> **Work required**
Pull out each line of the data that includes the word "verdad".
· · · · · · ·
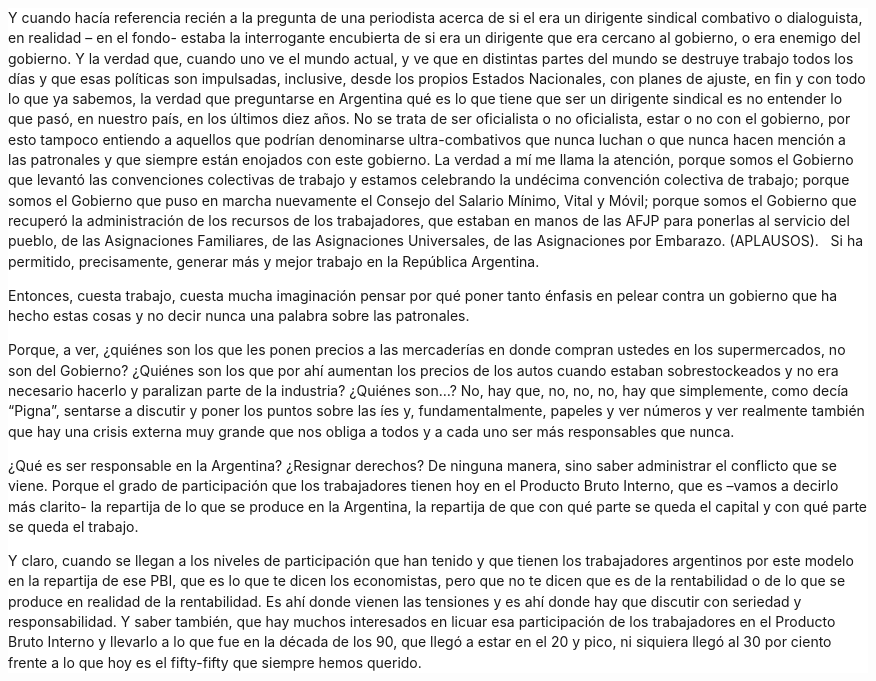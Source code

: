 Y cuando hacía referencia recién a la pregunta de una periodista acerca
de si el era un dirigente sindical combativo o dialoguista, en realidad
– en el fondo- estaba la interrogante encubierta de si era un dirigente
que era cercano al gobierno, o era enemigo del gobierno. Y la verdad
que, cuando uno ve el mundo actual, y ve que en distintas partes del
mundo se destruye trabajo todos los días y que esas políticas son
impulsadas, inclusive, desde los propios Estados Nacionales, con planes
de ajuste, en fin y con todo lo que ya sabemos, la verdad que
preguntarse en Argentina qué es lo que tiene que ser un dirigente
sindical es no entender lo que pasó, en nuestro país, en los últimos
diez años. No se trata de ser oficialista o no oficialista, estar o no
con el gobierno, por esto tampoco entiendo a aquellos que podrían
denominarse ultra-combativos que nunca luchan o que nunca hacen mención
a las patronales y que siempre están enojados con este gobierno. La
verdad a mí me llama la atención, porque somos el Gobierno que levantó
las convenciones colectivas de trabajo y estamos celebrando la undécima
convención colectiva de trabajo; porque somos el Gobierno que puso en
marcha nuevamente el Consejo del Salario Mínimo, Vital y Móvil; porque
somos el Gobierno que recuperó la administración de los recursos de los
trabajadores, que estaban en manos de las AFJP para ponerlas al servicio
del pueblo, de las Asignaciones Familiares, de las Asignaciones
Universales, de las Asignaciones por Embarazo. (APLAUSOS).   Si ha
permitido, precisamente, generar más y mejor trabajo en la República
Argentina.

Entonces, cuesta trabajo, cuesta mucha imaginación pensar por qué poner
tanto énfasis en pelear contra un gobierno que ha hecho estas cosas y no
decir nunca una palabra sobre las patronales.

Porque, a ver, ¿quiénes son los que les ponen precios a las mercaderías
en donde compran ustedes en los supermercados, no son del Gobierno?
¿Quiénes son los que por ahí aumentan los precios de los autos cuando
estaban sobrestockeados y no era necesario hacerlo y paralizan parte de
la industria? ¿Quiénes son…? No, hay que, no, no, no, hay que
simplemente, como decía “Pigna”, sentarse a discutir y poner los puntos
sobre las íes y, fundamentalmente, papeles y ver números y ver realmente
también que hay una crisis externa muy grande que nos obliga a todos y a
cada uno ser más responsables que nunca.

¿Qué es ser responsable en la Argentina? ¿Resignar derechos? De ninguna
manera, sino saber administrar el conflicto que se viene. Porque el
grado de participación que los trabajadores tienen hoy en el Producto
Bruto Interno, que es –vamos a decirlo más clarito- la repartija de lo
que se produce en la Argentina, la repartija de que con qué parte se
queda el capital y con qué parte se queda el trabajo.

Y claro, cuando se llegan a los niveles de participación que han tenido
y que tienen los trabajadores argentinos por este modelo en la repartija
de ese PBI, que es lo que te dicen los economistas, pero que no te dicen
que es de la rentabilidad o de lo que se produce en realidad de la
rentabilidad. Es ahí donde vienen las tensiones y es ahí donde hay que
discutir con seriedad y responsabilidad. Y saber también, que hay muchos
interesados en licuar esa participación de los trabajadores en el
Producto Bruto Interno y llevarlo a lo que fue en la década de los 90,
que llegó a estar en el 20 y pico, ni siquiera llegó al 30 por ciento
frente a lo que hoy es el fifty-fifty que siempre hemos querido.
· · · · · · ·
> **Solution**
que era cercano al gobierno, o era enemigo del gobierno. Y la verdad
de ajuste, en fin y con todo lo que ya sabemos, la verdad que
verdad a mí me llama la atención, porque somos el Gobierno que levantó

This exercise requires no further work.